And when Ayesha proposed that syllogism in that Logic class, yesterday. She said, “All women are beautiful. Sadia is a woman. Therefore Sadia is beautiful.” I said a jokey “Awww!” out loud, but I did mean it. I do think Ayesha thinks that I am beautiful, and this really means a lot to me. She is very kind towards me: the car drop-offs, the sending-over of lecture recordings. She gave me £20, in-hand, towards my Cancer Research fundraising thing, when she’d seen me at the masjid, yesterday.

Some kindnesses are enough to make you want to cry, no?

I write about breaking my fast on Thursday. It feels good to keep lunch aside for yourself, and to anticipate breaking your fast with it. Delicious vegetable curry that day, and rice. And two veggie spring rolls/pastries at the bottom of the container, waiting to be eaten. My lunch hour on Thursday, a lot of it, had been freed up as a result of not eating that day. I’m happy about the blue container I have, AlHamduliLlah. It has a little knife and fork that come with it.

Even all the ‘subtle’ things: Allah has a Plan for it all, and for you. I bought that container a while ago, not knowing about the Plan for its future usage. And Allah is Al-Latīf, the Subtle, the Generous.

He is All-Knowing, Acquainted, and Loving.


Chapter 9

Dear friend,

I feel moved to write this:

About the sister, Aisha, who had visited the Cambridge Muslim College stall that we’d held at the masjid on Friday.

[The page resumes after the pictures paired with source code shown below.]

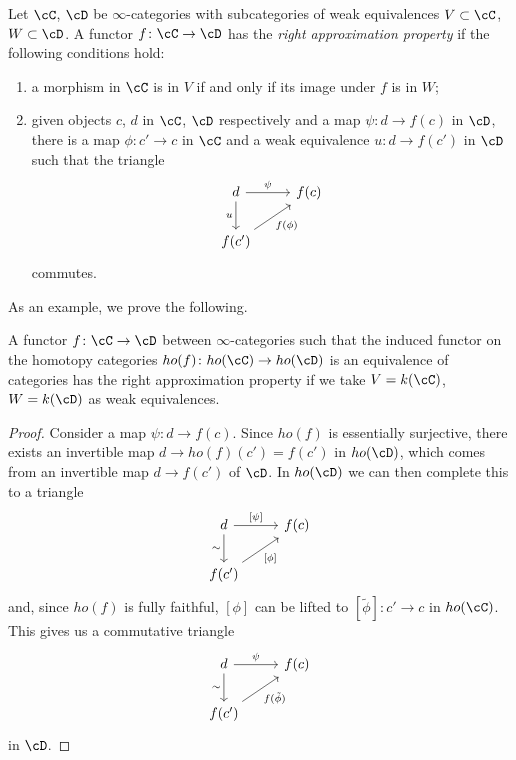 \begin{defn}
  Let $\cC$, $\cD$ be $\infty$-categories with subcategories of weak
  equivalences $V\subset\cC$, $W\subset\cD$. A functor
  $f\colon\cC\rightarrow\cD$ has the \emph{right approximation property} if the
  following conditions hold:
  \begin{enumerate}
    \item a morphism in $\cC$ is in $V$ if and only if its image under $f$ is in
      $W$;
    \item given objects $c$, $d$ in $\cC$, $\cD$ respectively and a map
      $\psi\colon d\rightarrow f(c)$ in $\cD$, there is a map $\phi\colon
      c'\rightarrow c$ in $\cC$ and a weak equivalence $u\colon d\rightarrow
      f(c')$ in $\cD$ such that  the triangle
      \[\begin{tikzcd}
        d & {f(c)} \\
        {f(c')}
        \arrow["\psi", from=1-1, to=1-2]
        \arrow["u"', from=1-1, to=2-1]
        \arrow["{f(\phi)}"', from=2-1, to=1-2]
      \end{tikzcd}\]
      commutes.
  \end{enumerate}
\end{defn}

As an example, we prove the following.

\begin{prop}\label{762}

  A functor $f\colon\cC\rightarrow\cD$ between $\infty$-categories such that the
  induced functor on the homotopy categories $ho(f)\colon ho(\cC)\rightarrow
  ho(\cD)$ is an equivalence of categories has the right approximation property
  if we take $V=k(\cC)$, $W=k(\cD)$ as weak equivalences.
\end{prop}
\begin{proof}
  Consider a map $\psi\colon d\rightarrow f(c)$. Since $ho(f)$ is essentially
  surjective, there exists an invertible map $d\rightarrow ho(f)(c')=f(c')$ in
  $ho(\cD)$, which comes from an invertible map $d\rightarrow f(c')$ of $\cD$.
  In $ho(\cD)$ we can then complete this to a triangle
  \[\begin{tikzcd}
    d & {f(c)} \\
    {f(c')}
    \arrow["{[\psi]}", from=1-1, to=1-2]
    \arrow["\sim"', from=1-1, to=2-1]
    \arrow["{[\phi]}"', from=2-1, to=1-2]
  \end{tikzcd}\]
  and, since $ho(f)$ is fully faithful, $[\phi]$ can be lifted to
  $[\tilde{\phi}]\colon c'\rightarrow c$ in $ho(\cC)$. This gives us a
  commutative triangle
  \[\begin{tikzcd}
    d & {f(c)} \\
    {f(c')}
    \arrow["\psi", from=1-1, to=1-2]
    \arrow["\sim"', from=1-1, to=2-1]
    \arrow["{f(\tilde{\phi})}"', from=2-1, to=1-2]
  \end{tikzcd}\]
  in $\cD$.
\end{proof}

Aisha attends Anglia Ruskin University here in Cambridge, studying Psychology. She’d come into the masjid with the hood of her hoodie covering her hair. She is really sincere, Maa Shaa Allah, and said that this had actually been the first time that she’d been visiting the Cambridge Central Masjid for Jumʿuah. And that her current degree: it’s ‘for her parents’, but she is interested in the Cambridge Muslim College. Perhaps that, as she’d said, is a reason as to why Allah Called her, Brought her, to Jumʿuah that day.

Aisha is very pretty, Maa Shaa Allah. Arab beauty – feminine beauty – involves, I think, beauty of the eyes, and strength of one’s features: eyebrows, facial structure, overall boldness, I’d say. Beautiful. Although I have struggled with my looks for a while, I realised over time that I do fit into more Middle Eastern ‘standards of beauty’, AlHamduliLlah.

On that day, Friday, Ayesha had also been at the masjid: she’d handed me that £20 that she’d been meaning to give towards my Cancer Research fundraising project. Oh wait, I realised that I’ve already written about this, above. Ah, well: such kindness deserves to be written about again.

Yesterday (Monday 11th March 2023 CE) had been quite the adventure, AlHamduliLlah. I woke up slightly ‘late’ – about maybe closer to 10 AM. And I: got the weekly bulletin done and sent out. Did some admin.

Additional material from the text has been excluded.